Set up a cluster of debian servers with hadoop and spark.
To set up a cluster in your dev machine, install vagrant and ansible
Then in the project root, run vagrant up
.
This should download and install everything in a local 3-node cluster if this is the first time.
Afterwards, you can run vagrant up
to start up the cluster. If you
want to run through the setting up process you will need to include the
provisioning flag i.e. vagrant up --provision
, or run
vagrant provision
after the cluster is up.
After provisioning, the HDFS web UI will be available at http://192.168.56.10:9870
You can then SSH into the master node with vagrant ssh master
and
start the various services as follows.
-
Yarn:
./hadoop/sbin/start-yarn.sh
. The web UI will be at http://192.168.56.10:8088 -
Hadoop Job History Server:
./hadoop/bin/mapred --daemon start historyserver
Web UI: http://192.168.56.10:19888 -
Spark in standalone mode:
./spark/sbin/start-all.sh
. Web UI: http://192.168.56.10:8080 -
Spark History Server:
./spark/sbin/start-history-server.sh
. Web UI: http://192.168.56.10:18080
Note that Spark is configured in standalone mode by default so it is
not dependent on Yarn. To make Spark run with Yarn as the resource
manager, change the value of spark_master
in vars.yml to
yarn
and shut down spark standalone if it is already running with
./spark/sbin/stop-all.sh
.
To shut down the local cluster, run vagrant halt
. To delete all the
resources associated with the cluster, run vagrant destroy
.
By default, vagrant will sync the the project root (where the
Vagrantfile is located) to /vagrant
within each cluster VM.
Additionally, a directory named projects
will be
created in the project's root directory and its contents will synced to
the directory /projects
in the master node. You can place any code
and data that you want to access from within the master node in it,
and after you ssh into master via vagrant ssh master
, you'll find
them in /projects
.
Any files in the projects
folder will be ignored by git.
This can be disabled by removing the relevant section in the Vagrantfile. Search for 'disable syncing'.

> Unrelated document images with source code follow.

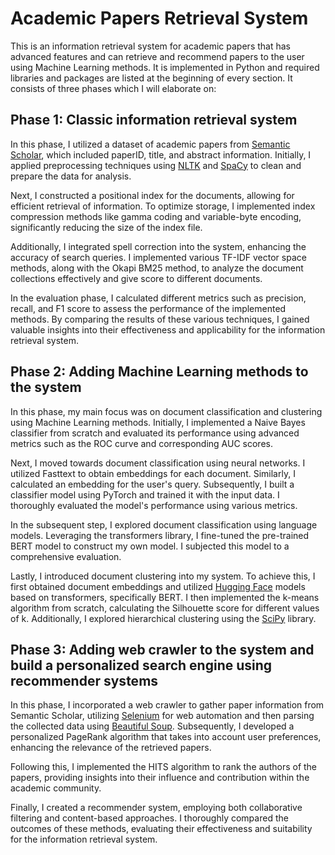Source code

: # Academic Papers Retrieval System
This is an information retrieval system for academic papers that has advanced features and can retrieve and recommend papers to the user using Machine Learning methods. It is implemented in Python and required libraries and packages are listed at the beginning of every section. It consists of three phases which I will elaborate on:
## Phase 1: Classic information retrieval system
In this phase, I utilized a dataset of academic papers from [Semantic Scholar](https://www.semanticscholar.org/), which included paperID, title, and abstract information. Initially, I applied preprocessing techniques using [NLTK](https://www.nltk.org/) and [SpaCy](https://spacy.io/) to clean and prepare the data for analysis.

Next, I constructed a positional index for the documents, allowing for efficient retrieval of information. To optimize storage, I implemented index compression methods like gamma coding and variable-byte encoding, significantly reducing the size of the index file.

Additionally, I integrated spell correction into the system, enhancing the accuracy of search queries. I implemented various TF-IDF vector space methods, along with the Okapi BM25 method, to analyze the document collections effectively and give score to different documents.

In the evaluation phase, I calculated different metrics such as precision, recall, and F1 score to assess the performance of the implemented methods. By comparing the results of these various techniques, I gained valuable insights into their effectiveness and applicability for the information retrieval system.
## Phase 2: Adding Machine Learning methods to the system
In this phase, my main focus was on document classification and clustering using Machine Learning methods. Initially, I implemented a Naive Bayes classifier from scratch and evaluated its performance using advanced metrics such as the ROC curve and corresponding AUC scores.

Next, I moved towards document classification using neural networks. I utilized Fasttext to obtain embeddings for each document. Similarly, I calculated an embedding for the user's query. Subsequently, I built a classifier model using PyTorch and trained it with the input data. I thoroughly evaluated the model's performance using various metrics.

In the subsequent step, I explored document classification using language models. Leveraging the transformers library, I fine-tuned the pre-trained BERT model to construct my own model. I subjected this model to a comprehensive evaluation.

Lastly, I introduced document clustering into my system. To achieve this, I first obtained document embeddings and utilized [Hugging Face](https://huggingface.co/) models based on transformers, specifically BERT. I then implemented the k-means algorithm from scratch, calculating the Silhouette score for different values of k. Additionally, I explored hierarchical clustering using the [SciPy](https://scipy.org/) library.
## Phase 3: Adding web crawler to the system and build a personalized search engine using recommender systems
In this phase, I incorporated a web crawler to gather paper information from Semantic Scholar, utilizing [Selenium](https://www.selenium.dev/documentation/webdriver/) for web automation and then parsing the collected data using [Beautiful Soup](https://pypi.org/project/beautifulsoup4/#:~:text=Beautiful%20Soup%20is%20a%20library,and%20modifying%20the%20parse%20tree.). Subsequently, I developed a personalized PageRank algorithm that takes into account user preferences, enhancing the relevance of the retrieved papers.

Following this, I implemented the HITS algorithm to rank the authors of the papers, providing insights into their influence and contribution within the academic community.

Finally, I created a recommender system, employing both collaborative filtering and content-based approaches. I thoroughly compared the outcomes of these methods, evaluating their effectiveness and suitability for the information retrieval system.
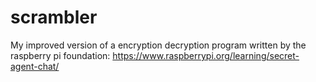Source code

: # scrambler
My improved version of a encryption decryption program written by the raspberry pi foundation: https://www.raspberrypi.org/learning/secret-agent-chat/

The local cluster will use hostnames configured internally for
communication amongst the nodes, and the jobs URLs may contain these
hostname. To access these URLs, one would have to replace the hostnames
with the related IP as configured in the Vagrantfile.
For example replacing master
in the URL with 192.168.56.10
.
However, you can configured your host machine to recognize these
URLs by updating the /etc/hosts
file by adding the following lines
at the end.
# For use with data-playground cluster
192.168.56.10 master
192.168.56.11 worker1
192.168.56.12 worker2